# Win rate 

Having established what are our respective champion pools and loaded them into a table I can begin the analysis from simply determining our champion winrate. It will give my friends and myself a reqlity check on which of our favorite champions are currently the best choice. Fan-favorite statistic is a specific's champion win rate meaning percentage of game swon with that champion in relation to all games played by that champion. With hundred of thousands of League's players playing every day there is a good chance that after only a few days we have enough data to adapt an assumption that winrate does not occur due to some random events but rather a systematic effect of changes made by game's development team that adjust champions and items in game. 

## Data used in the notebook

In this analysis we use data from real matches in ranked soloq leagues from Platinum IV to Diamond I. Data is pulled from Riot Developer API endpoints using a development key. It was achieved by pulling data from various endpoints, tranforming their responses and based on that reposonses I have been able to create a table of random 10,000 games played since last patch (changes made to game that can potentialy impact champion winrate). All technical are desribed in comments of files contained in the directory `api_calls`. 

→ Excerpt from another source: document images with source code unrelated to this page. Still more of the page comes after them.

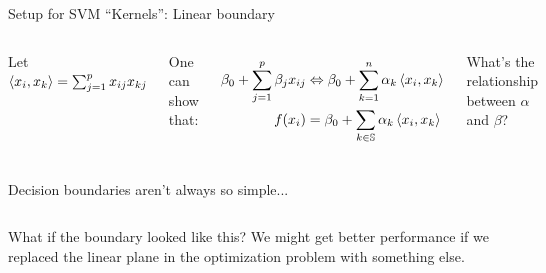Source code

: \documentclass[mathserif, aspectratio=169]{beamer}
\begin{document}
\begin{frame}{Setup for SVM ``Kernels'': Linear boundary}

	\begin{columns}
		\vspace{10mm}

		Let $\braket{x_i,x_k} = \sum_{j=1}^px_{ij}x_{kj}$

		\vspace{5mm}

		One can show that:

		\begin{align*}
			\beta_0 + \sum_{j=1}^p \beta_j x_{ij} & \Leftrightarrow \beta_0 + \sum_{k=1}^n \alpha_k \braket{x_i,x_k} \\
			f(x_i)                                & = \beta_0 + \sum_{k\in \mathbb{S}} \alpha_k \braket{x_i,x_k}     \\
		\end{align*}

		What's the relationship between $\alpha$ and $\beta$?
		\vspace{50mm}
	\end{columns}
\end{frame}


\begin{frame}{Decision boundaries aren't always so simple...}

	\begin{columns}
		\column{0.5\textwidth}
		What if the boundary looked like this?
		\vspace{40mm}
		\column{0.5\textwidth}
		We might get better performance if we replaced the linear plane in the optimization problem with something else.

	\end{columns}
\end{frame}
\end{document}
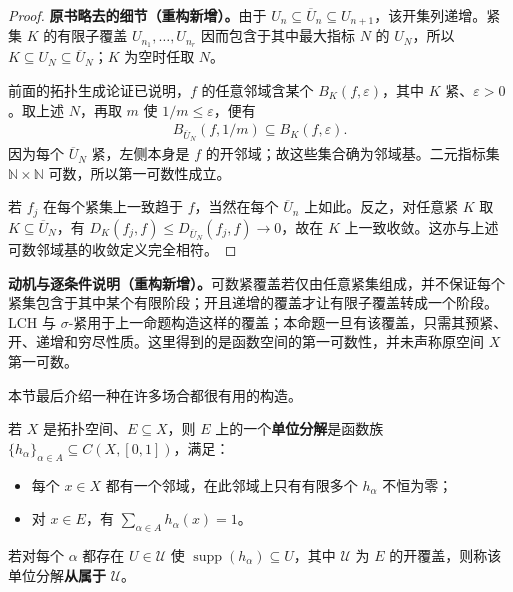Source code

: \documentclass[../../main.tex]{subfiles}%
\begin{document}
\begin{proof}
\textbf{原书略去的细节（重构新增）。}由于 $U_n\subseteq\overline U_n\subseteq U_{n+1}$，该开集列递增。紧集 $K$ 的有限子覆盖 $U_{n_1},\ldots,U_{n_r}$ 因而包含于其中最大指标 $N$ 的 $U_N$，所以 $K\subseteq U_N\subseteq\overline U_N$；$K$ 为空时任取 $N$。

前面的拓扑生成论证已说明，$f$ 的任意邻域含某个 $B_K(f,\varepsilon)$，其中 $K$ 紧、$\varepsilon>0$。取上述 $N$，再取 $m$ 使 $1/m\le\varepsilon$，便有
\begin{align*}
B_{\overline U_N}(f,1/m)\subseteq B_K(f,\varepsilon).
\end{align*}
因为每个 $\overline U_N$ 紧，左侧本身是 $f$ 的开邻域；故这些集合确为邻域基。二元指标集 $\mathbb N\times\mathbb N$ 可数，所以第一可数性成立。

若 $f_j$ 在每个紧集上一致趋于 $f$，当然在每个 $\overline U_n$ 上如此。反之，对任意紧 $K$ 取 $K\subseteq\overline U_N$，有 $D_K(f_j,f)\le D_{\overline U_N}(f_j,f)\to0$，故在 $K$ 上一致收敛。这亦与上述可数邻域基的收敛定义完全相符。
\end{proof}
\begin{remark}
\textbf{动机与逐条件说明（重构新增）。}可数紧覆盖若仅由任意紧集组成，并不保证每个紧集包含于其中某个有限阶段；开且递增的覆盖才让有限子覆盖转成一个阶段。LCH 与 $\sigma$-紧用于上一命题构造这样的覆盖；本命题一旦有该覆盖，只需其预紧、开、递增和穷尽性质。这里得到的是函数空间的第一可数性，并未声称原空间 $X$ 第一可数。
\end{remark}
本节最后介绍一种在许多场合都很有用的构造。
\begin{definition}[单位分解及其从属关系]\label{definition:ch04-partition-unity}
若 $X$ 是拓扑空间、$E\subseteq X$，则 $E$ 上的一个\textbf{单位分解}是函数族 $\{h_\alpha\}_{\alpha\in A}\subseteq C(X,[0,1])$，满足：
\begin{itemize}
\item 每个 $x\in X$ 都有一个邻域，在此邻域上只有有限多个 $h_\alpha$ 不恒为零；
\item 对 $x\in E$，有 $\sum_{\alpha\in A}h_\alpha(x)=1$。
\end{itemize}
若对每个 $\alpha$ 都存在 $U\in\mathcal U$ 使 $\operatorname{supp}(h_\alpha)\subseteq U$，其中 $\mathcal U$ 为 $E$ 的开覆盖，则称该单位分解\textbf{从属于} $\mathcal U$。
\end{definition}
\end{document}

That resulted in a table of 100,000 records from those 10,000 games. Each record represents a champion played suplemented by information on whether game has been won by the champion or lost. Based on that information we will be able to calculate some summary statistics and 

## Package import
Import of all custom function packages that will be used in this notebook

In [1]:
import pandas as pd
import plotly.graph_objects as go
import seaborn as sns
import sqlite3


## Load and transform data
Data extracted from official game developer can now be load into pandas dataframes (tables if you wish) to be used in my calculations. But first we need a connection to previously created database in order to access a data stored in tables. 

### Connect to a database
I order to allow interaction between Python and our database we need to establish a connection and create a cursor object. 

In [3]:
main_db = sqlite3.connect(r'/Users/amberlights/Repositories/simple-lol-stats/sqlite_database/project_database.db')
cursor = main_db.cursor()

### Summary Statistics

Let's calculate them directly in sql as a gigachad data analyst. 

In [4]:
highest_winrate_10 = pd.read_sql('''
SELECT champion, ROUND(AVG(have_won), 2) AS win_rate, count(champion) as games_played
FROM winrate_data
GROUP BY champion
ORDER BY AVG(have_won) DESC
LIMIT 10;
''', main_db)

highest_play_count_10 = pd.read_sql('''
SELECT champion, ROUND(AVG(have_won), 2) AS win_rate, count(champion) as games_played
FROM winrate_data
GROUP BY champion
ORDER BY count(champion) DESC
LIMIT 10;
''', main_db)

and display using Jupyter's wonderful possibility of not using 'print()'

### 10 Most frequently played champions

In [6]:
highest_play_count_10

Unnamed: 0,champion,win_rate,games_played
0,Jinx,0.5,2034
1,Caitlyn,0.51,2025
2,Lux,0.61,2012
3,MonkeyKing,0.61,1940
4,Lulu,0.53,1743
5,MissFortune,0.52,1557
6,Jhin,0.48,1547
7,Viego,0.52,1462
8,TahmKench,0.35,1420
9,Nami,0.52,1397


### 10 Champions with the highest winrate

In [7]:
highest_winrate_10

Unnamed: 0,champion,win_rate,games_played
0,Sona,0.79,679
1,Chogath,0.69,1144
2,Vayne,0.68,1269
3,MonkeyKing,0.61,1940
4,Lux,0.61,2012
5,Anivia,0.6,233
6,Nidalee,0.58,150
7,Rumble,0.58,119
8,Singed,0.57,216
9,RekSai,0.57,139


## Visualisation
After a glimpse of what can we expect in our data let's prepare the actuals that we will use in our exercise. 

### Data need for plots
Data pulled from API representing winrate for every champion played since last patch in ranked games on EUNE server

In [41]:
server_winrate = pd.read_sql('''
SELECT c.name as champion, ROUND(AVG(w.have_won), 4) AS winrate, count(w.champion) as games_played
FROM winrate_data w
LEFT JOIN champions c
ON w.champion = c.id
WHERE champion is not null
GROUP BY c.name;
''', main_db
)

Data of our team champion pools and roles

In [35]:
npb_champion_pool = pd.read_sql('''
SELECT role, champion
FROM champion_pool
''', main_db
)

### Data transformation

Having both sets read as pandas data frames, we can connect them together using left join - meaing that for all data in our champion pool table we will 'add' a data from a `server_winrate` table. 

In [42]:
data_transformed = pd.merge(npb_champion_pool, server_winrate, on='champion', how='left')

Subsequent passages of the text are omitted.